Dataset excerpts
* * * *
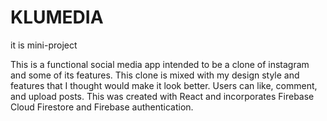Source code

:# KLUMEDIA

it is mini-project

This is a functional social media app intended to be a clone of instagram and some of its features. This clone is mixed with my design style and features that I thought would make it look better. Users can like, comment, and upload posts. This was created with React and incorporates Firebase Cloud Firestore and Firebase authentication.
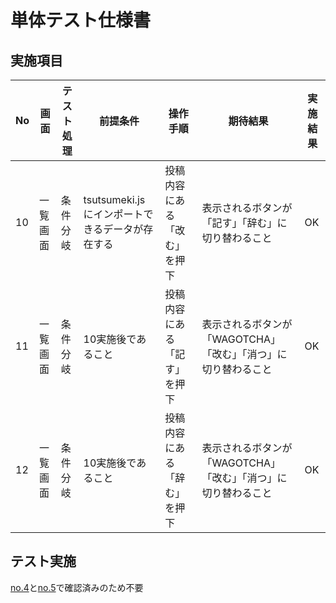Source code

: # 単体テスト仕様書
## 実施項目
| No   | 画面 | テスト処理 | 前提条件 | 操作手順 | 期待結果 | 実施結果 |
| --- | ----------- | ------- | ------- | ------- | ------- | ------- |
| 10 | 一覧画面 | 条件分岐 | tsutsumeki.jsにインポートできるデータが存在する | 投稿内容にある「改む」を押下 | 表示されるボタンが「記す」「辞む」に切り替わること |OK|
| 11 | 一覧画面 | 条件分岐 | 10実施後であること | 投稿内容にある「記す」を押下 | 表示されるボタンが「WAGOTCHA」「改む」「消つ」に切り替わること |OK|
| 12 | 一覧画面 | 条件分岐 | 10実施後であること | 投稿内容にある「辞む」を押下 | 表示されるボタンが「WAGOTCHA」「改む」「消つ」に切り替わること |OK|
## テスト実施
[no.4](no4.md)と[no.5](no5.md)で確認済みのため不要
* * * *
**Aim of the task:** Read the entries and select each line where the word "表示されるボタンが" is found.

**Answer box:**
| 10 | 一覧画面 | 条件分岐 | tsutsumeki.jsにインポートできるデータが存在する | 投稿内容にある「改む」を押下 | 表示されるボタンが「記す」「辞む」に切り替わること |OK|
| 11 | 一覧画面 | 条件分岐 | 10実施後であること | 投稿内容にある「記す」を押下 | 表示されるボタンが「WAGOTCHA」「改む」「消つ」に切り替わること |OK|
| 12 | 一覧画面 | 条件分岐 | 10実施後であること | 投稿内容にある「辞む」を押下 | 表示されるボタンが「WAGOTCHA」「改む」「消つ」に切り替わること |OK|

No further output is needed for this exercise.